2019 New Orleans Jazz Fest's first weekend wraps with Marsalis family reunion
Sunday was a day of gratitude and tribute at the New Orleans Jazz and Heritage Festival.
Bonnie Raitt thanked festival producer Quint Davis for the many times he’s booked her since 1977.
The Indigo Girls gave Jazz Fest a 50th anniversary shout-out.
And at a jam-packed WWOZ Jazz Tent, Delfeayo Marsalis, on behalf of his assembled brothers, thanked their father Ellis, and their late mother, Dolores, for their existence and ongoing musical camaraderie: “It’s a credit to them that we’re up here.”
The Marsalis family reunion capped off a day of old favorites at Jazz Fest, including Raitt, Al Green, Van Morrison and the O’Jays, alongside such relative newcomers as Bleachers and J Balvin...
...For trombonist Delfeayo, saxophonist Branford, trumpeter Wynton and drummer Jason Marsalis to share a stage with their father is a rare occurrence; hence, the Jazz Tent overflowed at the end of the day. But this set was not about spotlighting the sons. It was about saluting their father by showcasing his elegant compositions.
On the opening “Crescent City Strut,” their solos — first Delfeayo, then Branford, Wynton, Ellis and finally Jason — were in keeping with the song’s spry, stately nature. Branford and Wynton were more adventurous on “Tell Me.” The family settled back down for the romantic vibe of “Orchid Blue.” Harmonies abounded.
Branford also made note of his and buddy Harry Connick’s Jr. post-Hurricane Katrina project, the Musicians’ Village in the Upper 9th Ward, a partnership with Habitat for Humanity that has provided housing for dozens of musicians and others. The centerpiece of the Village is the Ellis Marsalis Center for Music, a performance and educational space.
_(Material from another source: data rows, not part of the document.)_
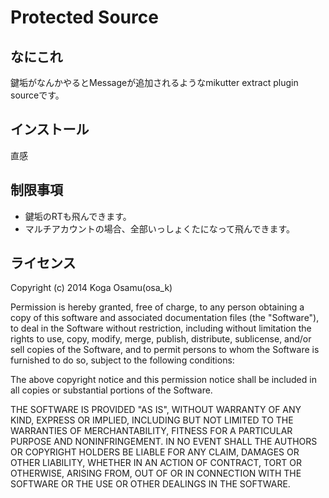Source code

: # Protected Source
## なにこれ
鍵垢がなんかやるとMessageが追加されるようなmikutter extract plugin sourceです。

## インストール
直感

## 制限事項
 - 鍵垢のRTも飛んできます。
 - マルチアカウントの場合、全部いっしょくたになって飛んできます。

## ライセンス
Copyright (c) 2014 Koga Osamu(osa_k)

Permission is hereby granted, free of charge, to any person obtaining a copy of this software and associated documentation files (the "Software"), to deal in the Software without restriction, including without limitation the rights to use, copy, modify, merge, publish, distribute, sublicense, and/or sell copies of the Software, and to permit persons to whom the Software is furnished to do so, subject to the following conditions:

The above copyright notice and this permission notice shall be included in all copies or substantial portions of the Software.

THE SOFTWARE IS PROVIDED "AS IS", WITHOUT WARRANTY OF ANY KIND, EXPRESS OR IMPLIED, INCLUDING BUT NOT LIMITED TO THE WARRANTIES OF MERCHANTABILITY, FITNESS FOR A PARTICULAR PURPOSE AND NONINFRINGEMENT. IN NO EVENT SHALL THE AUTHORS OR COPYRIGHT HOLDERS BE LIABLE FOR ANY CLAIM, DAMAGES OR OTHER LIABILITY, WHETHER IN AN ACTION OF CONTRACT, TORT OR OTHERWISE, ARISING FROM, OUT OF OR IN CONNECTION WITH THE SOFTWARE OR THE USE OR OTHER DEALINGS IN THE SOFTWARE.

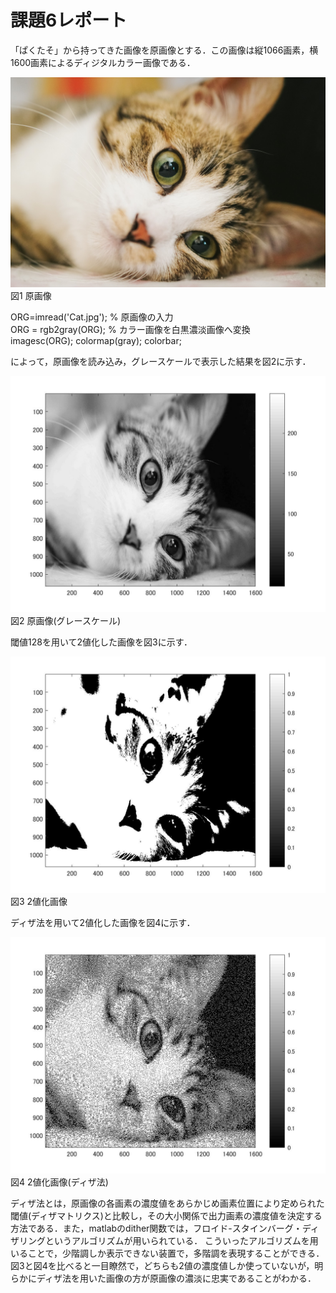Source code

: 

# 課題6レポート

「ぱくたそ」から持ってきた画像を原画像とする．この画像は縦1066画素，横1600画素によるディジタルカラー画像である．

![原画像](https://github.com/Tomoya-A/MyFolder/blob/master/kadai6/Cat.jpg)  
図1 原画像

ORG=imread('Cat.jpg'); % 原画像の入力  
ORG = rgb2gray(ORG); % カラー画像を白黒濃淡画像へ変換  
imagesc(ORG); colormap(gray); colorbar;  

によって，原画像を読み込み，グレースケールで表示した結果を図2に示す．

![原画像](https://github.com/Tomoya-A/MyFolder/blob/master/kadai6/kadai6_1.jpg)  
図2 原画像(グレースケール)

閾値128を用いて2値化した画像を図3に示す．

![原画像](https://github.com/Tomoya-A/MyFolder/blob/master/kadai6/kadai6_2.jpg)  
図3 2値化画像

ディザ法を用いて2値化した画像を図4に示す．

![原画像](https://github.com/Tomoya-A/MyFolder/blob/master/kadai6/kadai6_3.jpg)  
図4 2値化画像(ディザ法)

ディザ法とは，原画像の各画素の濃度値をあらかじめ画素位置により定められた閾値(ディザマトリクス)と比較し，その大小関係で出力画素の濃度値を決定する方法である．また，matlabのdither関数では，フロイド-スタインバーグ・ディザリングというアルゴリズムが用いられている．
こういったアルゴリズムを用いることで，少階調しか表示できない装置で，多階調を表現することができる．図3と図4を比べると一目瞭然で，どちらも2値の濃度値しか使っていないが，明らかにディザ法を用いた画像の方が原画像の濃淡に忠実であることがわかる．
As an extension of the salute to Ellis, a trio of young students from the center that bears his name took center stage for “When the Saints Go Marching In.” A 13-year-old visually impaired student vocalist named Jayla Raymond earned a roar of approval for her rendition of “When You’re Smiling (The Whole World Smiles With You).”
With that, the stage was back in the hands of the Marsalis family and bassist Eric Revis, a longtime member of Branford’s band (and a former student of Ellis’ at the University of New Orleans). Branford introduced “After” as “a beautiful ballad (Ellis) wrote before we were born.” Wynton’s muted trumpet was all burnished gold.
The set, to this point, was enjoyable, but could have benefited from more fireworks. With the clock winding down, those fireworks finally arrived. Wynton uncorked the razzed trumpet opening of the Mardi Gras anthem “Second Line, Pt. 1.” Delfeayo pumped his fists, the audience rose as one, and it was on.
Delfeayo, Branford and Wynton marched offstage, still playing, into the densely packed crowd in front of the barricades. They made their way across the width of the tent, finally returning to the stage at the opposite side, as drummers Herlin Riley and Shannon Powell joined in.
It was the exclamation point the Marsalis reunion, and the first weekend of the 50th anniversary Jazz Fest, needed.